Olmert counts on US backing for pullout

Palestinians oppose Olmert plan: Borders can only be set through negotiations.

olmert 298 88 aj (photo credit: Ariel Jerozolimski [file])
olmert 298 88 aj
(photo credit: Ariel Jerozolimski [file])
Acting Prime Minister Ehud Olmert said in an interview broadcast Sunday that he planned to get US backing before pushing forward with his plan to withdraw from much of the West Bank, maintain control of major settlement blocs and draw Israel's final borders by 2010. In the Israel Radio interview, Olmert expanded on his plan to determine Israel's final borders, if necessary, through unilateral West Bank pullouts. "I spoke about negotiations with the United States and the international community and I spoke about final borders that the entire international community will support, including the United States of America," Olmert said. "I have a basis to believe that there is great openness in the United States, and in other places, to listen to these arguments and also to seriously discuss them." The Palestinians oppose Olmert's plan, saying that Israel has no right to retain any settlements and final borders can only be decided through negotiations.
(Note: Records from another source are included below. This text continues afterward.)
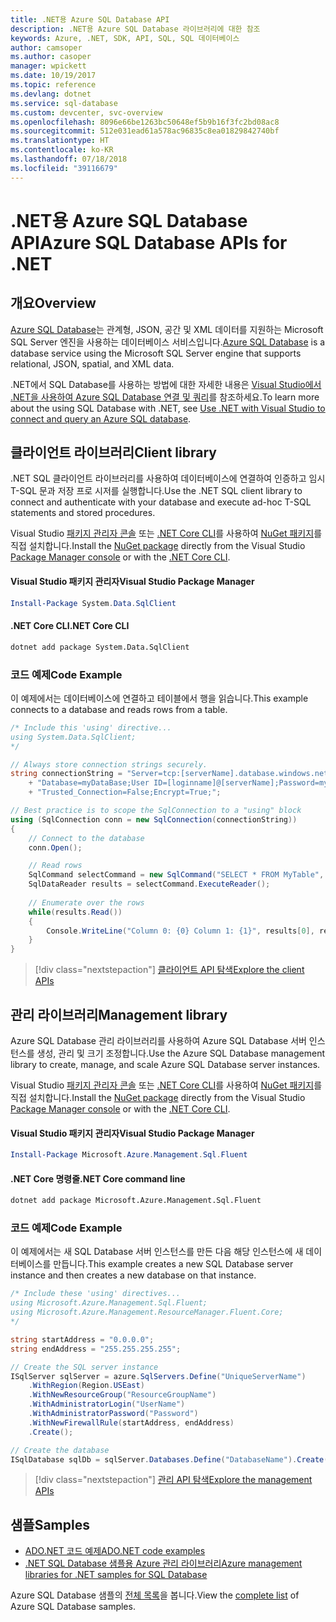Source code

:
 ```yaml
---
title: .NET용 Azure SQL Database API
description: .NET용 Azure SQL Database 라이브러리에 대한 참조
keywords: Azure, .NET, SDK, API, SQL, SQL 데이터베이스
author: camsoper
ms.author: casoper
manager: wpickett
ms.date: 10/19/2017
ms.topic: reference
ms.devlang: dotnet
ms.service: sql-database
ms.custom: devcenter, svc-overview
ms.openlocfilehash: 8096e66be1263bc50648ef5b9b16f3fc2bd08ac8
ms.sourcegitcommit: 512e031ead61a578ac96835c8ea01829842740bf
ms.translationtype: HT
ms.contentlocale: ko-KR
ms.lasthandoff: 07/18/2018
ms.locfileid: "39116679"
---
```

# <a name="azure-sql-database-apis-for-net"></a><span data-ttu-id="d2735-104">.NET용 Azure SQL Database API</span><span class="sxs-lookup"><span data-stu-id="d2735-104">Azure SQL Database APIs for .NET</span></span>

## <a name="overview"></a><span data-ttu-id="d2735-105">개요</span><span class="sxs-lookup"><span data-stu-id="d2735-105">Overview</span></span>

<span data-ttu-id="d2735-106">[Azure SQL Database](https://docs.microsoft.com/azure/sql-database/sql-database-technical-overview)는 관계형, JSON, 공간 및 XML 데이터를 지원하는 Microsoft SQL Server 엔진을 사용하는 데이터베이스 서비스입니다.</span><span class="sxs-lookup"><span data-stu-id="d2735-106">[Azure SQL Database](https://docs.microsoft.com/azure/sql-database/sql-database-technical-overview) is a database service using the Microsoft SQL Server engine that supports relational, JSON, spatial, and XML data.</span></span> 

<span data-ttu-id="d2735-107">.NET에서 SQL Database를 사용하는 방법에 대한 자세한 내용은 [Visual Studio에서 .NET을 사용하여 Azure SQL Database 연결 및 쿼리](https://docs.microsoft.com/azure/sql-database/sql-database-connect-query-dotnet-visual-studio)를 참조하세요.</span><span class="sxs-lookup"><span data-stu-id="d2735-107">To learn more about the using SQL Database with .NET, see [Use .NET with Visual Studio to connect and query an Azure SQL database](https://docs.microsoft.com/azure/sql-database/sql-database-connect-query-dotnet-visual-studio).</span></span>

## <a name="client-library"></a><span data-ttu-id="d2735-108">클라이언트 라이브러리</span><span class="sxs-lookup"><span data-stu-id="d2735-108">Client library</span></span>

<span data-ttu-id="d2735-109">.NET SQL 클라이언트 라이브러리를 사용하여 데이터베이스에 연결하여 인증하고 임시 T-SQL 문과 저장 프로 시저를 실행합니다.</span><span class="sxs-lookup"><span data-stu-id="d2735-109">Use the .NET SQL client library to connect and authenticate with your database and execute ad-hoc T-SQL statements and stored procedures.</span></span>

<span data-ttu-id="d2735-110">Visual Studio [패키지 관리자 콘솔](https://docs.microsoft.com/nuget/tools/package-manager-console) 또는 [.NET Core CLI](https://docs.microsoft.com/dotnet/core/tools/dotnet-add-package)를 사용하여 [NuGet 패키지]( https://www.nuget.org/packages/System.Data.SqlClient)를 직접 설치합니다.</span><span class="sxs-lookup"><span data-stu-id="d2735-110">Install the [NuGet package]( https://www.nuget.org/packages/System.Data.SqlClient) directly from the Visual Studio [Package Manager console](https://docs.microsoft.com/nuget/tools/package-manager-console) or with the [.NET Core CLI](https://docs.microsoft.com/dotnet/core/tools/dotnet-add-package).</span></span>

#### <a name="visual-studio-package-manager"></a><span data-ttu-id="d2735-111">Visual Studio 패키지 관리자</span><span class="sxs-lookup"><span data-stu-id="d2735-111">Visual Studio Package Manager</span></span>

```powershell
Install-Package System.Data.SqlClient
```

#### <a name="net-core-cli"></a><span data-ttu-id="d2735-112">.NET Core CLI</span><span class="sxs-lookup"><span data-stu-id="d2735-112">.NET Core CLI</span></span>

```bash
dotnet add package System.Data.SqlClient
```

### <a name="code-example"></a><span data-ttu-id="d2735-113">코드 예제</span><span class="sxs-lookup"><span data-stu-id="d2735-113">Code Example</span></span>

<span data-ttu-id="d2735-114">이 예제에서는 데이터베이스에 연결하고 테이블에서 행을 읽습니다.</span><span class="sxs-lookup"><span data-stu-id="d2735-114">This example connects to a database and reads rows from a table.</span></span>

```csharp
/* Include this 'using' directive...
using System.Data.SqlClient;
*/

// Always store connection strings securely. 
string connectionString = "Server=tcp:[serverName].database.windows.net;" 
    + "Database=myDataBase;User ID=[loginname]@[serverName];Password=myPassword;"
    + "Trusted_Connection=False;Encrypt=True;";

// Best practice is to scope the SqlConnection to a "using" block
using (SqlConnection conn = new SqlConnection(connectionString))
{
    // Connect to the database
    conn.Open();

    // Read rows
    SqlCommand selectCommand = new SqlCommand("SELECT * FROM MyTable", conn);
    SqlDataReader results = selectCommand.ExecuteReader();
    
    // Enumerate over the rows
    while(results.Read())
    {
        Console.WriteLine("Column 0: {0} Column 1: {1}", results[0], results[1]);
    }
}
```

> [!div class="nextstepaction"]
> [<span data-ttu-id="d2735-115">클라이언트 API 탐색</span><span class="sxs-lookup"><span data-stu-id="d2735-115">Explore the client APIs</span></span>](/dotnet/api/overview/azure/sql/client)

## <a name="management-library"></a><span data-ttu-id="d2735-116">관리 라이브러리</span><span class="sxs-lookup"><span data-stu-id="d2735-116">Management library</span></span>

<span data-ttu-id="d2735-117">Azure SQL Database 관리 라이브러리를 사용하여 Azure SQL Database 서버 인스턴스를 생성, 관리 및 크기 조정합니다.</span><span class="sxs-lookup"><span data-stu-id="d2735-117">Use the Azure SQL Database management library to create, manage, and scale Azure SQL Database server instances.</span></span>

<span data-ttu-id="d2735-118">Visual Studio [패키지 관리자 콘솔](https://docs.microsoft.com/nuget/tools/package-manager-console) 또는 [.NET Core CLI](https://docs.microsoft.com/dotnet/core/tools/dotnet-add-package)를 사용하여 [NuGet 패키지](https://www.nuget.org/packages/Microsoft.Azure.Management.Sql.Fluent/)를 직접 설치합니다.</span><span class="sxs-lookup"><span data-stu-id="d2735-118">Install the [NuGet package](https://www.nuget.org/packages/Microsoft.Azure.Management.Sql.Fluent/) directly from the Visual Studio [Package Manager console](https://docs.microsoft.com/nuget/tools/package-manager-console) or with the [.NET Core CLI](https://docs.microsoft.com/dotnet/core/tools/dotnet-add-package).</span></span>

#### <a name="visual-studio-package-manager"></a><span data-ttu-id="d2735-119">Visual Studio 패키지 관리자</span><span class="sxs-lookup"><span data-stu-id="d2735-119">Visual Studio Package Manager</span></span>

```powershell
Install-Package Microsoft.Azure.Management.Sql.Fluent
``` 

#### <a name="net-core-command-line"></a><span data-ttu-id="d2735-120">.NET Core 명령줄</span><span class="sxs-lookup"><span data-stu-id="d2735-120">.NET Core command line</span></span>

```bash
dotnet add package Microsoft.Azure.Management.Sql.Fluent
```

### <a name="code-example"></a><span data-ttu-id="d2735-121">코드 예제</span><span class="sxs-lookup"><span data-stu-id="d2735-121">Code Example</span></span>

<span data-ttu-id="d2735-122">이 예제에서는 새 SQL Database 서버 인스턴스를 만든 다음 해당 인스턴스에 새 데이터베이스를 만듭니다.</span><span class="sxs-lookup"><span data-stu-id="d2735-122">This example creates a new SQL Database server instance and then creates a new database on that instance.</span></span>

```csharp
/* Include these 'using' directives...
using Microsoft.Azure.Management.Sql.Fluent;
using Microsoft.Azure.Management.ResourceManager.Fluent.Core;
*/

string startAddress = "0.0.0.0";
string endAddress = "255.255.255.255";

// Create the SQL server instance
ISqlServer sqlServer = azure.SqlServers.Define("UniqueServerName")
    .WithRegion(Region.USEast)
    .WithNewResourceGroup("ResourceGroupName")
    .WithAdministratorLogin("UserName")
    .WithAdministratorPassword("Password")
    .WithNewFirewallRule(startAddress, endAddress)
    .Create();

// Create the database
ISqlDatabase sqlDb = sqlServer.Databases.Define("DatabaseName").Create();
```

> [!div class="nextstepaction"]
> [<span data-ttu-id="d2735-123">관리 API 탐색</span><span class="sxs-lookup"><span data-stu-id="d2735-123">Explore the management APIs</span></span>](/dotnet/api/overview/azure/sql/management)

## <a name="samples"></a><span data-ttu-id="d2735-124">샘플</span><span class="sxs-lookup"><span data-stu-id="d2735-124">Samples</span></span>

- [<span data-ttu-id="d2735-125">ADO.NET 코드 예제</span><span class="sxs-lookup"><span data-stu-id="d2735-125">ADO.NET code examples</span></span>](/dotnet/framework/data/adonet/ado-net-code-examples)
- [<span data-ttu-id="d2735-126">.NET SQL Database 샘플용 Azure 관리 라이브러리</span><span class="sxs-lookup"><span data-stu-id="d2735-126">Azure management libraries for .NET samples for SQL Database</span></span>](/dotnet/azure/dotnet-sdk-azure-sql-database-samples)

<span data-ttu-id="d2735-127">Azure SQL Database 샘플의 [전체 목록](https://azure.microsoft.com/resources/samples/?platform=dotnet&term=sql+database)을 봅니다.</span><span class="sxs-lookup"><span data-stu-id="d2735-127">View the [complete list](https://azure.microsoft.com/resources/samples/?platform=dotnet&term=sql+database) of Azure SQL Database samples.</span></span>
Israel Radio commentators pushed him to talk about the makeup of his government and how he would divvy up Cabinet portfolios. Olmert refused to comment on portfolios, but said only parties that accept his plan to pullout of isolated West Bank settlements could join his government. Ahead of the Tuesday election, candidates made a last-ditch effort to win over voters, amid fears of an unprecedented low turnout. The three top candidates gave interviews to Israel Radio, trying to clarify their differences and launching final, fierce attacks on their rivals. Amir Peretz, head of the Labor Party, which is expected to finish a distant second, used his last day of campaigning to attack former prime minister Shimon Peres, the longtime Labor leader who defected to Kadima after losing a party primary to Peretz. Likud Chairman Binyamin Netanyahu attacked Olmert and Peretz, but also defended the economic moves he is being lambasted for taking when he served as finance minister under Sharon.